I Can Die Happy Now, Or More on Being Rude to CBP Officers
Phuket Island, Thailand
Amy Alkon, the Advice Goddess herself, has linked to my blog post about refusing to answer questions from Customs and Border Protection officers and, in the comments, defends some of what I have said. Swoon.
It's unclear where Alkon would fall in the debate, airing in the comments, about being curt with law enforcement officials. Alkon is such a fan of civility that she wrote a book called I See Rude People (pictured) and probably has a thought-provoking opinion on the matter.
Civility should be reserved for people who are treating you with respect and as equals. The CBP officers are treating returning U.S. citizens as criminal suspects, are asking invasive questions, will eff with you if you assert your rights, and are hiding the fact that citizens have an absolute right of re-entry and a right not to answer questions.
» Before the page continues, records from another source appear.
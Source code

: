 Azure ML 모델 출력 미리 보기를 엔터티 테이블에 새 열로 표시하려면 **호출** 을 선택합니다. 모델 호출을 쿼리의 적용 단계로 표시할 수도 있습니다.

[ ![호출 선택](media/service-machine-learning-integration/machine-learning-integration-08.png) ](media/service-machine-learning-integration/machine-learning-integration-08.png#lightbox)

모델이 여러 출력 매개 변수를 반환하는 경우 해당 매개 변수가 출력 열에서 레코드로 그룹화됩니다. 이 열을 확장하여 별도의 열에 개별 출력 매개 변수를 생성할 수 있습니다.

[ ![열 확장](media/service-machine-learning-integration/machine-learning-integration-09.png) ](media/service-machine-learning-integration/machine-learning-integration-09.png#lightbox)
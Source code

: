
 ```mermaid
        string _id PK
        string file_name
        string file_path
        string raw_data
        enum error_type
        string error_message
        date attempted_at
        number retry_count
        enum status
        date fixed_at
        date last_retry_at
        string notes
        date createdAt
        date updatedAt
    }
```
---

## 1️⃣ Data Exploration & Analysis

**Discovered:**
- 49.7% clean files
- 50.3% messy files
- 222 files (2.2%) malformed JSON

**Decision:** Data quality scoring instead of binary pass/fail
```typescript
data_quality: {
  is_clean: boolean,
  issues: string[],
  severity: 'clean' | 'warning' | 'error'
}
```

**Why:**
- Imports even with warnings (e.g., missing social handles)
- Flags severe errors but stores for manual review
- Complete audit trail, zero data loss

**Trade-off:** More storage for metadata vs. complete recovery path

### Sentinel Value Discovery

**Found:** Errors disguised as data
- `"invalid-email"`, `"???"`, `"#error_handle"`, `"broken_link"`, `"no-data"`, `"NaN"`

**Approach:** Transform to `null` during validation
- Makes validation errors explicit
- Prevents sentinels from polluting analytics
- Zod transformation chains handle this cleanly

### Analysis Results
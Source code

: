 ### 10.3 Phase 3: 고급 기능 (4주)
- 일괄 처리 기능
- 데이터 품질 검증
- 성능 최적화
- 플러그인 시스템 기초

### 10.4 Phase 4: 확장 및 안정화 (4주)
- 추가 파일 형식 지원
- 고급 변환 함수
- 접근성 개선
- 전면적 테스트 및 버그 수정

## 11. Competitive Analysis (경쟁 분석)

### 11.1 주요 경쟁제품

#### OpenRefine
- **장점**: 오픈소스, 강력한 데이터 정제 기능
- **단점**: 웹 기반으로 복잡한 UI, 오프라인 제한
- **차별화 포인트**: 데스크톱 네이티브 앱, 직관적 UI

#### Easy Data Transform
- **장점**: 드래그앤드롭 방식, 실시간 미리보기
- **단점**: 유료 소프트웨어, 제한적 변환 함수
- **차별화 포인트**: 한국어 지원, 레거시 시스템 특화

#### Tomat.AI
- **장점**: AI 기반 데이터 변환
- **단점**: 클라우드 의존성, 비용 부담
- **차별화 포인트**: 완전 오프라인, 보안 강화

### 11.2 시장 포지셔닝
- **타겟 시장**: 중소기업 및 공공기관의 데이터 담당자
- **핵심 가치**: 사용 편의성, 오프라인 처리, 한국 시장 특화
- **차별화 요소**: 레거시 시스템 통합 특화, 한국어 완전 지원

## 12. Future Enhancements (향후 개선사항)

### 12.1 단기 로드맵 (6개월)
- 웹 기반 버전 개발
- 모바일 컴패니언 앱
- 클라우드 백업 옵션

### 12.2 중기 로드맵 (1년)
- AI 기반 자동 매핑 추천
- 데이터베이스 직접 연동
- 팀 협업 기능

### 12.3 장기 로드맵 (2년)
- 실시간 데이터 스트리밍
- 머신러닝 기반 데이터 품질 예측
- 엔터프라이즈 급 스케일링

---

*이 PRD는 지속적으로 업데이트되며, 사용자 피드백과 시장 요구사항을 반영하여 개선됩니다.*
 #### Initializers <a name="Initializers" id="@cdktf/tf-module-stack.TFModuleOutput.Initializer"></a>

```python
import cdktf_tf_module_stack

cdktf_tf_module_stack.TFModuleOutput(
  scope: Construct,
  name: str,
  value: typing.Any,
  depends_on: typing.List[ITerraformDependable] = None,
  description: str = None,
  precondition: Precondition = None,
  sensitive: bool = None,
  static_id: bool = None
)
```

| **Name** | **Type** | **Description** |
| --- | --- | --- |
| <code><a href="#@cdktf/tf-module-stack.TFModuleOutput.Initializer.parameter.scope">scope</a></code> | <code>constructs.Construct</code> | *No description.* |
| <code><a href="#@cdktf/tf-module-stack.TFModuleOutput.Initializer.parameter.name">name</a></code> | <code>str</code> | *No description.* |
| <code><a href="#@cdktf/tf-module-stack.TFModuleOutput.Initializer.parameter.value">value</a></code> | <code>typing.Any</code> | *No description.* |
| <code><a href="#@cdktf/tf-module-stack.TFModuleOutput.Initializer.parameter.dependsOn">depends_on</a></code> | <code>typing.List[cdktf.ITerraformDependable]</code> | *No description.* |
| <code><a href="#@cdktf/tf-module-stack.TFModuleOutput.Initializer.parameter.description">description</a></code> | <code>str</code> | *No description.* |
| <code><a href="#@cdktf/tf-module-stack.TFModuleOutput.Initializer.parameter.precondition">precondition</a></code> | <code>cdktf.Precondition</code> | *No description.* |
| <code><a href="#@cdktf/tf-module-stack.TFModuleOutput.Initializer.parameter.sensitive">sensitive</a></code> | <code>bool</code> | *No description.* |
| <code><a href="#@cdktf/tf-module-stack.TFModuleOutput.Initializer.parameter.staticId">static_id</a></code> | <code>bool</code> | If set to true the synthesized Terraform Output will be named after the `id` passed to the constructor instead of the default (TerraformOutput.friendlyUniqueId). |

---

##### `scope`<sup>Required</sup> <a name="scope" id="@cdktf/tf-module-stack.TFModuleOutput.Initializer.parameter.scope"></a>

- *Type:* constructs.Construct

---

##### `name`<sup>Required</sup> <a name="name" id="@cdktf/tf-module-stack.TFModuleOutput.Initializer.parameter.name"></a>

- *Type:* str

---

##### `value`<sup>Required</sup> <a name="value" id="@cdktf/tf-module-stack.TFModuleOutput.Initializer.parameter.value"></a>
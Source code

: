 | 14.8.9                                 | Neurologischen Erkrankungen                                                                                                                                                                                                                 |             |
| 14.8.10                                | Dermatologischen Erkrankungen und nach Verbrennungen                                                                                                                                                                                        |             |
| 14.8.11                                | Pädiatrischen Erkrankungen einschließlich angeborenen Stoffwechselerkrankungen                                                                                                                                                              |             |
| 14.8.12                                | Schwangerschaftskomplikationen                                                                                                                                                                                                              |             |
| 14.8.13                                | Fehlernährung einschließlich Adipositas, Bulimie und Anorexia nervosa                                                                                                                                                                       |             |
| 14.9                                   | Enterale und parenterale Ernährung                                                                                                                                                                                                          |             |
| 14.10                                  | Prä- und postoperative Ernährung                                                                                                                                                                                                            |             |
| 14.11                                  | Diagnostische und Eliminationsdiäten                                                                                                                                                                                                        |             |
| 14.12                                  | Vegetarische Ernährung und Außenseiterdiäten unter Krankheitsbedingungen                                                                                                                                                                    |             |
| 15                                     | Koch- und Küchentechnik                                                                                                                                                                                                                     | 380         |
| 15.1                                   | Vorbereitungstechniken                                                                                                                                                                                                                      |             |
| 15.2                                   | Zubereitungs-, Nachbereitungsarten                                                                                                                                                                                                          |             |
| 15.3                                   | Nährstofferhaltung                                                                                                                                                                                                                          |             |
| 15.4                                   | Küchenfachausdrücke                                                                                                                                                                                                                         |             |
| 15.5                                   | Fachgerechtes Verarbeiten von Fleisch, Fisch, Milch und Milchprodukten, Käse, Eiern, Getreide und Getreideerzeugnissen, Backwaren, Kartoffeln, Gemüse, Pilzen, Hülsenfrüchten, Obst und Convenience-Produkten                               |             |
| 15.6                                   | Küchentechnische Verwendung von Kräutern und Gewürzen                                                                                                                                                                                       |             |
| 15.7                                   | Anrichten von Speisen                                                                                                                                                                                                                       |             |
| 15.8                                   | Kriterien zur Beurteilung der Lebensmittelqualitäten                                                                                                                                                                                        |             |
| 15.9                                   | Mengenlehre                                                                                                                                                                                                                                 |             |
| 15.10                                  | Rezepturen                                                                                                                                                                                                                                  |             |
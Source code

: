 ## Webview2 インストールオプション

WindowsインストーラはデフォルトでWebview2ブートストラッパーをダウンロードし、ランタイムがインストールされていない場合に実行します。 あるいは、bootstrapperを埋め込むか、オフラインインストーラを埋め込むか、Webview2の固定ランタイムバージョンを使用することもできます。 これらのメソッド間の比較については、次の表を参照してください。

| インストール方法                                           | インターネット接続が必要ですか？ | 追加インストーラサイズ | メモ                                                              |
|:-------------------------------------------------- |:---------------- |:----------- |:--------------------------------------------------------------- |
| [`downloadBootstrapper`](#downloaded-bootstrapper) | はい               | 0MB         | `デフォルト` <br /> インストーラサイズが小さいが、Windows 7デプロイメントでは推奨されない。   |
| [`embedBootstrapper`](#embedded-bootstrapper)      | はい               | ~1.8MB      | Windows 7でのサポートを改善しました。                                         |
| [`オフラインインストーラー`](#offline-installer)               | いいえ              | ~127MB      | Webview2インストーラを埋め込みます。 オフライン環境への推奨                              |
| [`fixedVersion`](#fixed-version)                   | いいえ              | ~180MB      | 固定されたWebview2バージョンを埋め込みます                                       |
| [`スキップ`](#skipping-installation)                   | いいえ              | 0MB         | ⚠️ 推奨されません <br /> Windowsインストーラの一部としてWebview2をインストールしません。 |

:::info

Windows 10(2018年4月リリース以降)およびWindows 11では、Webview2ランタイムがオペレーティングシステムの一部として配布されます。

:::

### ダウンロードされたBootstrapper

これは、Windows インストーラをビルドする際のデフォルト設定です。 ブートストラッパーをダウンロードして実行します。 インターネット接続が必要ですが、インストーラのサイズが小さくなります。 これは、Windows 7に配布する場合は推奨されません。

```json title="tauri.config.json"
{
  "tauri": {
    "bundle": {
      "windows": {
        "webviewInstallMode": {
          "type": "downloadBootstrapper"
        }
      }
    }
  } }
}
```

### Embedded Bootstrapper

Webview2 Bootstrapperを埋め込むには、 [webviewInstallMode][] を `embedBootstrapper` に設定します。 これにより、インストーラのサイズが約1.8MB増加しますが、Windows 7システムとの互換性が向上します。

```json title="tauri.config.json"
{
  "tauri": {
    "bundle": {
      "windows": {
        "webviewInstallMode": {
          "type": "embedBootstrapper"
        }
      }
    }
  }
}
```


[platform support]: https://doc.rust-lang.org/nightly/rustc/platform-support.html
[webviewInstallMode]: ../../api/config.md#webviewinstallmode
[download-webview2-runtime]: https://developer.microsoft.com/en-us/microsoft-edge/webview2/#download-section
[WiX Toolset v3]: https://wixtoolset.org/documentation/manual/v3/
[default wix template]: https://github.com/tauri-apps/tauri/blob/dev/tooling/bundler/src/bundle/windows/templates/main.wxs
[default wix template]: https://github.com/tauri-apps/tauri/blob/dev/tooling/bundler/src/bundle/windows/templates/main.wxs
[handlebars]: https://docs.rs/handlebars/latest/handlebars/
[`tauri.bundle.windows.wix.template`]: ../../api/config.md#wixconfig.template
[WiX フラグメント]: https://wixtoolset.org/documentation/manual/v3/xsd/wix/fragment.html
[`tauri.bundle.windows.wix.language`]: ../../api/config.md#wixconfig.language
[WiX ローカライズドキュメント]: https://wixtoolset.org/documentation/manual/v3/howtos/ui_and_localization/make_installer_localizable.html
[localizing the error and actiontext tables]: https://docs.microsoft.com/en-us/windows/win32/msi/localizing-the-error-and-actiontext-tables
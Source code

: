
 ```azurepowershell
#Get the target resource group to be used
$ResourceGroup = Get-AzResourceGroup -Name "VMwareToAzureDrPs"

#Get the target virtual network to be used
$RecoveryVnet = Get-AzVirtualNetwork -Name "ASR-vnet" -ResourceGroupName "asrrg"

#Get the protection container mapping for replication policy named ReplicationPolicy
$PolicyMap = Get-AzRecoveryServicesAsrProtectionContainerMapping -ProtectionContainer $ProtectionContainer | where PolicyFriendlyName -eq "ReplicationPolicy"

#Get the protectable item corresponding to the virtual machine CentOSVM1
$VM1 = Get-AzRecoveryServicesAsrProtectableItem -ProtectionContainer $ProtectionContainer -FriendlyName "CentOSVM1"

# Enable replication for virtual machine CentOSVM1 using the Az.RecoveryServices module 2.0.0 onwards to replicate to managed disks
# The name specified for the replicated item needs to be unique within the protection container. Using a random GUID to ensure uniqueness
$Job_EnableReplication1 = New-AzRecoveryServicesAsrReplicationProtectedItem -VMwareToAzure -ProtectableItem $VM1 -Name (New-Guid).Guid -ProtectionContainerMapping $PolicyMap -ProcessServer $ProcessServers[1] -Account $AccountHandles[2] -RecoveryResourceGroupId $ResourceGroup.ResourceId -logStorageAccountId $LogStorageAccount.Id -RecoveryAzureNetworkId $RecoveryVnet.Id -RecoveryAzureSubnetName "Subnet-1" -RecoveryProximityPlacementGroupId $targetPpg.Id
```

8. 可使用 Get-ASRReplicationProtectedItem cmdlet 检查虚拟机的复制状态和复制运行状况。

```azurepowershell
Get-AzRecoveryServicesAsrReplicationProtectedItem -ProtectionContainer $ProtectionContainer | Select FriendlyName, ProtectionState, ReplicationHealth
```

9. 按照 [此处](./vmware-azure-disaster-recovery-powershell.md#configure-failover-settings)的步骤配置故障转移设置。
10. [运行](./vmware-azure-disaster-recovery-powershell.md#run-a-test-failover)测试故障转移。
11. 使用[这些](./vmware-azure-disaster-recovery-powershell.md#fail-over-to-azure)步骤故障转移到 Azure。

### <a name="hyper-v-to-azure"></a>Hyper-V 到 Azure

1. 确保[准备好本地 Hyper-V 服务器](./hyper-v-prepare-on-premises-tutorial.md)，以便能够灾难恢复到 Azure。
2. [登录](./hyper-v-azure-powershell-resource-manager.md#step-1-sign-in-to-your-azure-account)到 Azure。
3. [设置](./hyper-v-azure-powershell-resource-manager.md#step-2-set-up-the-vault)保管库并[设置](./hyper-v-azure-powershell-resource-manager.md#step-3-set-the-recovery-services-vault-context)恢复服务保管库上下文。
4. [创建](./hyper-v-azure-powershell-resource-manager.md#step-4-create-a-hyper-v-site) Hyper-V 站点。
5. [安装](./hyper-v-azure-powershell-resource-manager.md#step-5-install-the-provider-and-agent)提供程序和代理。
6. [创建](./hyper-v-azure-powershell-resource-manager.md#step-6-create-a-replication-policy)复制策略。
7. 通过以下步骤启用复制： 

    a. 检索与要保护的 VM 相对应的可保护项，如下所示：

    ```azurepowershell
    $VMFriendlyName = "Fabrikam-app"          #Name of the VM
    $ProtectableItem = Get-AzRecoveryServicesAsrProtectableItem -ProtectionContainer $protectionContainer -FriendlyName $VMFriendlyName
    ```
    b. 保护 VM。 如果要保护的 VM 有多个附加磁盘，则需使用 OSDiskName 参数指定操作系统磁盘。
A common police tactic is to begin questioning as if it were a conversation, lulling the suspect -- and you, at CBP checkpoints, are a criminal suspect -- into revealing information that (a) you don't have to supply and (b) can be used against you. In this situation, law enforcement is using social norms of politesse as a weapon. You can be mannerly in your response but, given the inherently adversarial nature of the police-suspect relationship, you can be short, curt and rude to that officer without it being a reflection of how you treat people who did not chose to hold a job badgering citizens.
During such encounters, the police officer's display of manners is phony, manipulative and deceptive. Why does he deserve actual politeness in return?
Plus, as I mentioned earlier, a gruff, unambiguous response to CBP questioning makes it clear that you are not waiving your rights. Politeness can easily lead to a situation in which the officer claims that, after asserting your right to silence, you then voluntarily relinquished it because you kept on talking so as not to seem rude.
CBP officers who ask you questions -- after you've provided proof of citizenship and a written customs declaration -- are not entitled to politeness under a social contract theory. They haven't paid their half of the bill.
Another Point: There is nothing "ruder" than a cross-examination in a criminal trial. The attorney, whether the prosecutor or the defender, will attempt to paint the witness as stupid, blind, deaf, forgetful and mendacious. If it's you in the dock, you want your lawyer to be as "rude" as possible to the testifying officer.
To my mind, the encounter with a CBP officer is not played under the normal rules of civility but under the rules that would apply in a criminal court trial -- since that's exactly where your answers could lead. Since the courtroom rules of evidence apply during the encounter, so can the courtroom rules of "rudeness."
In any event, if rudeness means that I exercise my rights and remind the petit gendarme that his powers are limited, I will be rude.